### [Data for analysis]

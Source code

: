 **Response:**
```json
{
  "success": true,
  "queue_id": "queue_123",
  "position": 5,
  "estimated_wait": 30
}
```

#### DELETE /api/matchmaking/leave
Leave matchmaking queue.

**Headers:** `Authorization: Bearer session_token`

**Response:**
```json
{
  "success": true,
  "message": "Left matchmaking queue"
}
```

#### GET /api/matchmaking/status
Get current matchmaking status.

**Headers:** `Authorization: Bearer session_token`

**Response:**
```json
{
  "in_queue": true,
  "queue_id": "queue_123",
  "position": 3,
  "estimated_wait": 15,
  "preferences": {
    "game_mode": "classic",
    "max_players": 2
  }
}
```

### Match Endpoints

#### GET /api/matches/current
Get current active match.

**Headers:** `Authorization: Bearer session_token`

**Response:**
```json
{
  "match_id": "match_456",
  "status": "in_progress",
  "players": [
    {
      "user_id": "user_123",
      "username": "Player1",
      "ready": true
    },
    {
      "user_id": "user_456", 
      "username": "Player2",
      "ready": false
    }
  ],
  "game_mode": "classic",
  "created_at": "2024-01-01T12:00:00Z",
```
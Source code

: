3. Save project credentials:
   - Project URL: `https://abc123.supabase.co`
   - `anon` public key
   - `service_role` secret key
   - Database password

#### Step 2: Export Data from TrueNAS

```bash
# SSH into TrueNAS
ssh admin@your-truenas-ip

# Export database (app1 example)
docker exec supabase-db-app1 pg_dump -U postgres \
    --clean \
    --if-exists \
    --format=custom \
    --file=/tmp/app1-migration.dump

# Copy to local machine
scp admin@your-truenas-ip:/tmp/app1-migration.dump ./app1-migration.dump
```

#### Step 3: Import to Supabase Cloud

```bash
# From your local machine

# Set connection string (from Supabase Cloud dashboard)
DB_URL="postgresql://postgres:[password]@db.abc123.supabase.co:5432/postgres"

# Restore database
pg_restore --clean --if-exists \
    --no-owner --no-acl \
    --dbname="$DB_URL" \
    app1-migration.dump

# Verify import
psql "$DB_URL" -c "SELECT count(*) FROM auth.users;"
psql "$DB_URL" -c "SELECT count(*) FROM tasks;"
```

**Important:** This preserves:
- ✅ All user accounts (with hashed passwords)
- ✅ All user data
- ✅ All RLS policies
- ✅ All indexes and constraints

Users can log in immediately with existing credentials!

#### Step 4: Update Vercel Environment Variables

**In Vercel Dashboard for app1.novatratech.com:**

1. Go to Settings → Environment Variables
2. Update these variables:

### [Work instructions]
Restate the entire listing verbatim.

### [Result of the exercise]
Source code

: **Response:**
```json
{
  "success": true,
  "queue_id": "queue_123",
  "position": 5,
  "estimated_wait": 30
}
```

#### DELETE /api/matchmaking/leave
Leave matchmaking queue.

**Headers:** `Authorization: Bearer session_token`

**Response:**
```json
{
  "success": true,
  "message": "Left matchmaking queue"
}
```

#### GET /api/matchmaking/status
Get current matchmaking status.

**Headers:** `Authorization: Bearer session_token`

**Response:**
```json
{
  "in_queue": true,
  "queue_id": "queue_123",
  "position": 3,
  "estimated_wait": 15,
  "preferences": {
    "game_mode": "classic",
    "max_players": 2
  }
}
```

### Match Endpoints

#### GET /api/matches/current
Get current active match.

**Headers:** `Authorization: Bearer session_token`

**Response:**
```json
{
  "match_id": "match_456",
  "status": "in_progress",
  "players": [
    {
      "user_id": "user_123",
      "username": "Player1",
      "ready": true
    },
    {
      "user_id": "user_456", 
      "username": "Player2",
      "ready": false
    }
  ],
  "game_mode": "classic",
  "created_at": "2024-01-01T12:00:00Z",
```
Source code

:3. Save project credentials:
   - Project URL: `https://abc123.supabase.co`
   - `anon` public key
   - `service_role` secret key
   - Database password

#### Step 2: Export Data from TrueNAS

```bash
# SSH into TrueNAS
ssh admin@your-truenas-ip

# Export database (app1 example)
docker exec supabase-db-app1 pg_dump -U postgres \
    --clean \
    --if-exists \
    --format=custom \
    --file=/tmp/app1-migration.dump

# Copy to local machine
scp admin@your-truenas-ip:/tmp/app1-migration.dump ./app1-migration.dump
```

#### Step 3: Import to Supabase Cloud

```bash
# From your local machine

# Set connection string (from Supabase Cloud dashboard)
DB_URL="postgresql://postgres:[password]@db.abc123.supabase.co:5432/postgres"

# Restore database
pg_restore --clean --if-exists \
    --no-owner --no-acl \
    --dbname="$DB_URL" \
    app1-migration.dump

# Verify import
psql "$DB_URL" -c "SELECT count(*) FROM auth.users;"
psql "$DB_URL" -c "SELECT count(*) FROM tasks;"
```

**Important:** This preserves:
- ✅ All user accounts (with hashed passwords)
- ✅ All user data
- ✅ All RLS policies
- ✅ All indexes and constraints

Users can log in immediately with existing credentials!

#### Step 4: Update Vercel Environment Variables

**In Vercel Dashboard for app1.novatratech.com:**

1. Go to Settings → Environment Variables
2. Update these variables:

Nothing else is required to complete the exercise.